For children, it is always scary to think that your parent is getting married again; to a person you call a stranger. There are many underlying fears that usually go through the child’s mind, which is normal given the fact that all human beings are protective towards their own.
Some children have been known to be negative towards any relationship their parents enter because they may still be economically and emotionally dependent on you, but more so, when the woman who is getting married comes with a package, in form of children.
A few people find it difficult to make adjustments in their life and always prefer the status quo. On the other hand, if your children are opposed to the idea because of some specific loving concerns, consider these aspects carefully. While you should be concerned about the feelings of your children, you need to take charge of your life and do what you believe is best for you.
The most logical step is to discuss your children’s reactions with your spiritual leader or another counselor and some trusted friends who will keep the children’s misgivings confidential. You need the opinions of people who are somewhat detached from your situation and can give you objective advice about your relationship.
Once you are comfortable with the decision you have made, announce your intentions to your children privately and ask for their love, prayers, and goodwill. After you decide to remarry, most loving children will want your marriage to succeed and will be supportive. If not, the passage of time usually helps people adjust to new situations; even in your case it will come to pass.

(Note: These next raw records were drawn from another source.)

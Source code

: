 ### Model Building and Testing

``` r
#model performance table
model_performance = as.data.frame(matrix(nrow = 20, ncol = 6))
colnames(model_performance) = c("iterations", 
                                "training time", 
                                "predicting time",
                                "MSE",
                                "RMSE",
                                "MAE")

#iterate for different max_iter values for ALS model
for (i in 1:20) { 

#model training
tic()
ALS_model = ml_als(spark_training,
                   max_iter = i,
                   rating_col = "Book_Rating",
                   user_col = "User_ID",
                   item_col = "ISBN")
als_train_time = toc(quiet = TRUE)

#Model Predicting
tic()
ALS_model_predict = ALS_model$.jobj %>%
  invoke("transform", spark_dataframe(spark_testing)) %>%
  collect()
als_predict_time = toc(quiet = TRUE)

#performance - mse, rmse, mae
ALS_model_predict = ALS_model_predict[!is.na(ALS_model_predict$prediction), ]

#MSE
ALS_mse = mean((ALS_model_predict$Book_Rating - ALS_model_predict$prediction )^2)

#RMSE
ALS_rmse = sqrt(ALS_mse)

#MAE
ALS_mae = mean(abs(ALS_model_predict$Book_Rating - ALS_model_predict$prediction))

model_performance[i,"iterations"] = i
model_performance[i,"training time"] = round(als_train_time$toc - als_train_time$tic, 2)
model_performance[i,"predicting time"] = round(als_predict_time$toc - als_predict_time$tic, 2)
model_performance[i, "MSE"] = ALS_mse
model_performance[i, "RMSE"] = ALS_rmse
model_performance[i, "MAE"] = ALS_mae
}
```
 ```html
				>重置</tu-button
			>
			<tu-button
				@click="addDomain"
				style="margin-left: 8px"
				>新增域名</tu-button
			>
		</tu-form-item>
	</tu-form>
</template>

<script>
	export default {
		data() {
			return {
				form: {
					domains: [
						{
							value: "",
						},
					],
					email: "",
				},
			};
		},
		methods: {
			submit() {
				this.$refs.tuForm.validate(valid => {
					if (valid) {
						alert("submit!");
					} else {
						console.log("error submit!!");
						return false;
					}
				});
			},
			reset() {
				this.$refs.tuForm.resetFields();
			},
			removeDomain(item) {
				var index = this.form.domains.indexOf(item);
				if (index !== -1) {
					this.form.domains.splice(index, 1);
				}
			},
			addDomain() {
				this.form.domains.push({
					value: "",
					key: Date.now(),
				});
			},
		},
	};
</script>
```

But since your children are adults, they are expected to understand the situation you are in. For you to have stayed eight years without marrying another woman, that shows how deeply you loved your wife. They are expected to accept easily, that their father is a human being with feelings and needs.
Let’s be honest here; no one should run your life, not even your own children. Who says you cannot have your own life just because you have adult children? Your children should appreciate the fact that you took enough time to mourn your wife, but that does not mean life should stop there.
You must be able to draw a line between your life and that of your adult children. As of now, your children have nothing to ask from you save for your love. You have educated them; they lead their own lives, so should you.
But what is most evident in such a case scenario is that; when an older couple remarries, their adult children may be concerned about eventual estates and inheritances. Some adult children see their parent’s money as theirs and fear that the new spouse will take what they consider their inheritance.
As the provider, you may want to leave the assets to your surviving spouse – when in actual fact - children think it is rightfully theirs.
I would advise you to talk to your legal counsel about your financial matters and have a legal, clearly written will that specifies how your estate will be divided after your death.
In the meantime, make your stand and do what is good for you – remind them that whatever they are trying so hard to fight for belongs to you only and you are the only one who can decide whether to will them or not.
With this kind of talk, they will bring their act together, believe you me the thought of being disinherited is more scary.